| Supplied entries |
· · · ·

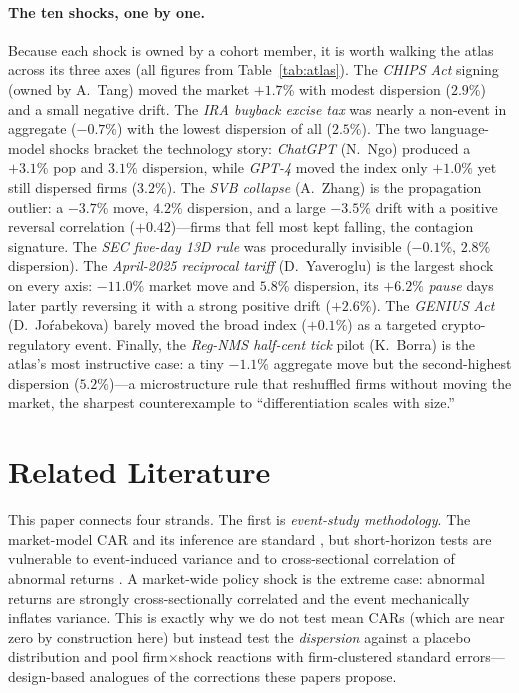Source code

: \documentclass[12pt]{article}
\begin{document}
\paragraph{The ten shocks, one by one.} Because each shock is owned by a cohort member, it is worth
walking the atlas across its three axes (all figures from Table~\ref{tab:atlas}). The \emph{CHIPS Act}
signing (owned by A.\ Tang) moved the market $+1.7\%$ with modest dispersion ($2.9\%$) and a small
negative drift. The \emph{IRA buyback excise tax} was nearly a non-event in aggregate ($-0.7\%$) with
the lowest dispersion of all ($2.5\%$). The two language-model shocks bracket the technology story:
\emph{ChatGPT} (N.\ Ngo) produced a $+3.1\%$ pop and $3.1\%$ dispersion, while \emph{GPT-4} moved the
index only $+1.0\%$ yet still dispersed firms ($3.2\%$). The \emph{SVB collapse} (A.\ Zhang) is the
propagation outlier: a $-3.7\%$ move, $4.2\%$ dispersion, and a large $-3.5\%$ drift with a positive
reversal correlation ($+0.42$)---firms that fell most kept falling, the contagion signature. The
\emph{SEC five-day 13D rule} was procedurally invisible ($-0.1\%$, $2.8\%$ dispersion). The
\emph{April-2025 reciprocal tariff} (D.\ Yaveroglu) is the largest shock on every axis: $-11.0\%$
market move and $5.8\%$ dispersion, its $+6.2\%$ \emph{pause} days later partly reversing it with a
strong positive drift ($+2.6\%$). The \emph{GENIUS Act} (D.\ Jo\'rabekova) barely moved the broad
index ($+0.1\%$) as a targeted crypto-regulatory event. Finally, the \emph{Reg-NMS half-cent tick}
pilot (K.\ Borra) is the atlas's most instructive case: a tiny $-1.1\%$ aggregate move but the
second-highest dispersion ($5.2\%$)---a microstructure rule that reshuffled firms without moving the
market, the sharpest counterexample to ``differentiation scales with size.''

\section{Related Literature}\label{sec:lit}
This paper connects four strands. The first is \emph{event-study methodology}. The market-model
CAR and its inference are standard \citep{brown1985,mackinlay1997,campbell1997}, but short-horizon
tests are vulnerable to event-induced variance and to cross-sectional correlation of abnormal
returns \citep{boehmer1991,kolari2010}. A market-wide policy shock is the extreme case: abnormal
returns are strongly cross-sectionally correlated and the event mechanically inflates variance.
This is exactly why we do not test mean CARs (which are near zero by construction here) but instead
test the \emph{dispersion} against a placebo distribution and pool firm$\times$shock reactions with
firm-clustered standard errors---design-based analogues of the corrections these papers propose.
\end{document}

· · · ·

| What you need to do |
Lines holding the word "citep" are the answer; copy each one from the records above.

| Your response |
CAR and its inference are standard \citep{brown1985,mackinlay1997,campbell1997}, but short-horizon
returns \citep{boehmer1991,kolari2010}. A market-wide policy shock is the extreme case: abnormal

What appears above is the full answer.